We tried Soccer Ball Inflation again this year.
I haven’t found many opportunities during our first semester of geometry for students to engage in multiple steps of the modeling cycle. So I’m glad for the few problems that at least let students define the problem, decide what information is useful to know, and begin to formulate a model to describe relationships between what is important.
We watched Nathan Kraft’s Soccer Ball Inflation video on 101 questions.
Most students wanted to know how many pumps it would take to fill the other balls.
What information do you need to know to figure it out?
This was the end of November. It’s not the last time I’ll ask my students what information they need to know to figure out the answer to a question, but it was the first. It takes practice figuring out what information is useful, especially when it has been given for so long.
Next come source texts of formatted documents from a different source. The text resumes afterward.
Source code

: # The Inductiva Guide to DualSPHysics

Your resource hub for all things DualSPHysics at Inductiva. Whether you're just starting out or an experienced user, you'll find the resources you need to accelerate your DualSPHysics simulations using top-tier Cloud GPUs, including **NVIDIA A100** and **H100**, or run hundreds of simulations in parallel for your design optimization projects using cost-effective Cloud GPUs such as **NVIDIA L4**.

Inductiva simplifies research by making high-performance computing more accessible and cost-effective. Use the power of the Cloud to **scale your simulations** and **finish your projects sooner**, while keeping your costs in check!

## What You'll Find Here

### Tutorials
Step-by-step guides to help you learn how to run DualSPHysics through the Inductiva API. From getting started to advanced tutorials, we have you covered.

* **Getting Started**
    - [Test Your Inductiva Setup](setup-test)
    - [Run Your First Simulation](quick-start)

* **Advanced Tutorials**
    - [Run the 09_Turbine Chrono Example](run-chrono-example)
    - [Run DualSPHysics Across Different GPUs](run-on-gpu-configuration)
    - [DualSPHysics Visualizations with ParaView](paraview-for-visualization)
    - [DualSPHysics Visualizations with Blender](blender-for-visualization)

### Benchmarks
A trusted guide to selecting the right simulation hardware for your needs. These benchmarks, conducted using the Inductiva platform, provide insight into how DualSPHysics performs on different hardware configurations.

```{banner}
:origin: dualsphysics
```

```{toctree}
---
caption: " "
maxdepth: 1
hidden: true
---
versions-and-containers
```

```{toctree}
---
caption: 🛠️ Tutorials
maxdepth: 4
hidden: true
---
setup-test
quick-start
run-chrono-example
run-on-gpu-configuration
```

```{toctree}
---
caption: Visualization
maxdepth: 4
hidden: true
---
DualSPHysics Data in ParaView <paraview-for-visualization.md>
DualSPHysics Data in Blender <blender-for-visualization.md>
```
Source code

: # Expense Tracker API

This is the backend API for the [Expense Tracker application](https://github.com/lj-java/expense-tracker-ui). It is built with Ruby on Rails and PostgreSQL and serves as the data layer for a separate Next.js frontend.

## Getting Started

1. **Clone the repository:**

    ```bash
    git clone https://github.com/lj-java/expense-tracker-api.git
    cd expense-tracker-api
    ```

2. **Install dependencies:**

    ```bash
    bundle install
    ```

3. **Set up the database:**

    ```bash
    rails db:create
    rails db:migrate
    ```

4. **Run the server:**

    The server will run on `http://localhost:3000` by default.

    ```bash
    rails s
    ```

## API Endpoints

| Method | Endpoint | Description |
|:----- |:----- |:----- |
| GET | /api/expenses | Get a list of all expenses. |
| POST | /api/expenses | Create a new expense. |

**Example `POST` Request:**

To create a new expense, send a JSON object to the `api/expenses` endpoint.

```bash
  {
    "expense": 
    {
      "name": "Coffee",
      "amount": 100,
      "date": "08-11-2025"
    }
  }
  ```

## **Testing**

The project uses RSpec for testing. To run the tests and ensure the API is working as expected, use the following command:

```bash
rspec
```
Most of what they wanted to know (except for the answer) isn’t very useful or even possible without complicated measurement tools.
So I asked, “What’s easy for us to know? What’s easy to measure?”
The radius.
Last year, I noted in my blog post that I gave them the circumferences (because that’s what Nathan included in Act 2, and I didn’t want to do any calculating). Dan called me out on this:
I’m not the only one who’s been living inside the “ideal” math world for too long. So have my students.
I asked, ”Is it easy to measure the radius?”
Oh. I guess not. The circumference.
Okay – so the circumference. I gave them the circumferences of all three balls. They knew from the video that it had taken 9 pumps for the smaller ball.
And finally … What assumptions are we making here?
They worked. I watched.
I’ve learned not to be surprised at the faulty proportional reasoning that happens every single year.
Most students said 14 pumps would fill the medium ball.
Why doesn’t that work?
The few who had gotten it correct actually calculated the radii from circumferences, and then calculated volumes from the radii.
No one recognized that the cube of the ratio of the circumferences would equal the ratio of the volumes.
And so the journey continues … trying to escape the “ideal” math world, one lesson at a time.